Ora, a expulsão abarcou tanto os missionários franceses como o único inglês do grupo, o que tornou patente a oposição ao Catolicismo em si, independentemente da nacionalidade dos missionários.

O padre Caussèque, pároco da catedral, tinha fundado uma associação de homens chamada União Católica. Esta associação devia ser o instrumento do qual Victoire se viria a servir para manter a fé e a prática do culto em toda a missão. Os membros da União Católica reabriam as capelas, reuniam os cristãos e restauravam as escolas.

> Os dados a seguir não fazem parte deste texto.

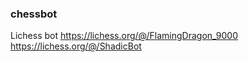 ### chessbot
Lichess bot 
https://lichess.org/@/FlamingDragon_9000 
https://lichess.org/@/ShadicBot
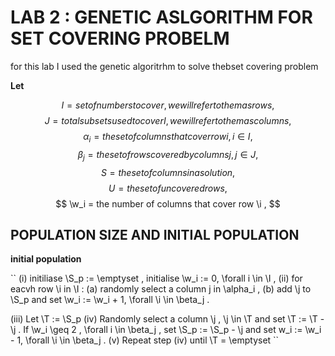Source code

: #  LAB 2 : GENETIC ASLGORITHM FOR SET COVERING PROBELM 

for this lab I used the genetic algoritrhm to solve thebset covering problem 

**Let**


$$ I =  set of numbers to cover , we will refer to them as rows, $$
$$ J =  total subsets used to cover I, we will refer to them as columns, $$
$$ \alpha_i = the set of  columns that cover row i , i \in I , $$
$$ \beta_j = the set of rows covered by columns j , j \in J ,  $$
$$ S = the set of columns in a solution, $$
$$ U = the set of uncovered rows, $$
$$ \w_i = the number of columns that cover row \i , $$

## POPULATION SIZE AND  INITIAL POPULATION 

**initial population**

``
(i) initiliase \S_p := \emptyset , initialise \w_i := 0, \forall i \in \I ,
(ii) for eacvh row \i in \I : 
        (a) randomly select a column j in \alpha_i , 
        (b) add \j to \S_p and set \w_i := \w_i + 1, \forall \i \in \beta_j . 

(iii) Let \T := \S_p 
(iv) Randomly select a column \j , \j \in \T and set \T := \T - \j . If \w_i \geq 2 , \forall i \in \beta_j ,
set \S_p := \S_p - \j and set w_i := \w_i - 1, \forall \i \in \beta_j .
(v) Repeat step (iv) until \T = \emptyset
``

Não foi tarefa fácil. Victoire viu-se forçada a visitar os principais ambientes para infundir coragem nos débeis com a sua presença. Alguns relatos da época descrevem as manifestações de entusiasmo que tais visitas suscitavam. Tende confiança, dizia Victoire, a religião católica não é proibida. Os franceses partiram, mas a religião permanece.

Quando os missionários regressaram ao seu posto, Victoire retomou a sua vida simples, modesta e humilde.

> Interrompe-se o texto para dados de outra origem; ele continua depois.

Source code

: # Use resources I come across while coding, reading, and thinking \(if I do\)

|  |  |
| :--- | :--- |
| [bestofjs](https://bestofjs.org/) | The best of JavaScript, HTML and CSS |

A única coisa que ainda a preocupava era a conversão do seu marido. Rezava e punha outros a rezar por essa intenção. A sua última obra de “maternidade espiritual” teve precisamente que ver com o seu marido. Uma noite levaram-no para casa embriagado, depois de uma queda que viria a revelar-se fatal. Victoire convenceu-o a receber o Batismo, que lhe foi administrado no seu leito de morte, em 1887.

Como viúva, usou luto até morrer, seis anos mais tarde. Mandou dizer numerosas missas pelo repouso da alma do marido, e aproveitou a ocasião desse luto para usar roupa ainda mais simples e para se retirar quase completamente da Corte. Os seus filhos mais queridos eram os humildes: doentes, desfavorecidos, presos cruelmente acorrentados, leprosos continuamente atormentados pelo seu mal, marginalizados pela sociedade.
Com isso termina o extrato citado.